Who cares? You could ask the same question about operator precedence, and the answer to both is similar: If it's unclear to you or those who might read your code, just be more explicit than strictly necessary. Handle or assert cases of possibly overflow. And by all means, you don't have to mimic the C/C++ implicit casting rules. If something's a potential pitfall, just make it an explicit cast (like `long` to `int` already is).

The status quo has some huge pitfalls of its own. `uint64` is out there, whether certain Java folks like it or not. It's there in protobuf, it's there in your databases, it's there in your FFI. This leaves people who have to interoperate with things from Java with the choice of either using `long` and hoping beyond hope your users read the docs, or using BigInteger and taking the accompanying performance hit, plus more correctness problems if your users try to operate on the value and take it outside its range.

The Java version of unsigned integers could completely disallow casting to and from signed integers and they would still be a very useful addition to the language.

Instead what's going to happen is we're going to get JEP 401 and you'll have a hundred different uint64 primitive classes that are exactly the same as each other except that they have different types. That or we'll get lucky and they'll add one to the standard library, at which point everybody who confidently asserted that adding unsigned integers to Java was a bad idea will have to rationalize to themselves that it doesn't really constitute adding them to the language because they're not in the bytecode, or they're not accessible without an import, or something.


Sigh. “You don’t need unsigned types, just these annoying workarounds.
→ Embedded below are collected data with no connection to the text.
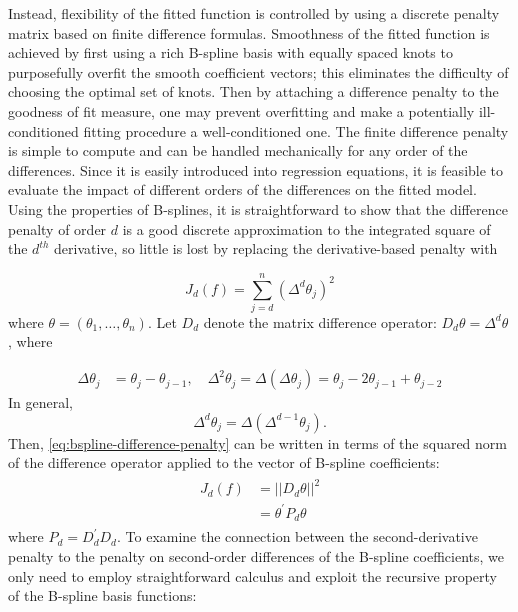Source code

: \documentclass[12pt]{article}
\theoremstyle{definition}
\begin{document}
Instead, flexibility of the fitted function is controlled by using a discrete penalty matrix based on finite difference formulas. Smoothness of the fitted function is achieved by first using a rich B-spline basis with equally spaced knots to purposefully overfit the smooth coefficient vectors; this eliminates the difficulty of choosing the optimal set of knots. Then by attaching a difference penalty to the goodness of fit measure, one may prevent overfitting and make a potentially ill-conditioned fitting procedure a well-conditioned one. The finite difference penalty is simple to compute and can be handled mechanically for any order of the differences. Since it is easily introduced into regression equations, it is feasible to evaluate the impact of different orders of the differences on the fitted model.  Using the properties of B-splines, it is straightforward to show that the difference penalty of order $d$ is a good discrete approximation to the integrated square of the $d^{th}$ derivative, so little is lost by replacing the derivative-based penalty with

\begin{equation} \label{eq:bspline-difference-penalty}
J_d\left( f \right) = \sum_{j=d}^n \left(\Delta^d \theta_j\right)^2
\end{equation} 
\noindent
where $\theta = \left( \theta_1,\dots,\theta_n \right)$. Let $D_d$ denote the matrix difference operator: $D_d\theta = \Delta^d \theta$, where

 \begin{align*}
 \Delta \theta_j &= \theta_j - \theta_{j-1}, \quad  \Delta^2 \theta_j = \Delta\left(\Delta \theta_j\right) = \theta_j - 2\theta_{j-1} + \theta_{j-2}
 \end{align*}
\noindent 
In general,
\begin{equation*}
\Delta^d \theta_j = \Delta\left(\Delta^{d-1} \theta_j \right).
\end{equation*} 
\noindent
Then, \ref{eq:bspline-difference-penalty} can be written in terms of the squared norm of the difference operator applied to the vector of B-spline coefficients:
\begin{align} 
\begin{split} \label{eq:bspline-difference-penalty-vector-form}
J_d\left( f \right) &= \vert \vert D_d\theta \vert \vert^2 \\
&= \theta^\prime P_d \theta
\end{split}
\end{align}
\noindent
where $P_d = D_d^\prime D_d$.  To examine the connection between the second-derivative penalty to the penalty on second-order differences of the B-spline coefficients, we only need to employ straightforward calculus and exploit the recursive property of the B-spline basis functions:
\end{document}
Why use unsigned types when you can cast and bit fiddle!”

The proof is in the use. If people create and use libraries that abstract for a primitive that every other compiled language has, then the primitive is missing from your language.


well, if only a minority uses those workarounds/libraries then maybe it's best to have it as a library and not in the language. That way the language can worry about other things instead of having to support twice as many integer types.

I also sometimes want to have unsigned integer types, mostly for data model correctness sake (aka this value can't be negative anyways, lets use unsigned). But so far I only really missed unsigned bytes in java (which the author acknowledges). And even in other languages I rarely "need" unsigned types.


> if only a minority uses those workarounds/libraries

Only a minority uses those workarounds, because they are cumbersome workarounds. If they were given proper unsigned types, they would use them much more often. I find myself using unsigned types in 99% of cases in Rust. I don't even remember the last time I had to use signed type.


The only time I've ever used a signed integer rust is to store (temporarily) an offset of some unsigned value!


How do you almost never run in to negative numbers?


Describing the sizes of collections seems like a reasonable prolific example.


But if you do any sort of math on those sizes then you probably want them to be signed anyway to avoid -1 rolling over to UINT_MAX and bugging out your system. Automatic signed to unsigned type coercion is extremely bug prone, so better avoid using unsigned integers entirely unless you never want to use them in math formulas. You avoid many more bugs by limiting collections to 2 billion than by mixing signed and unsigned integers. I have never had a bug related to signed collection sizes, but I have had a lot of bugs related to unsigned to signed casts.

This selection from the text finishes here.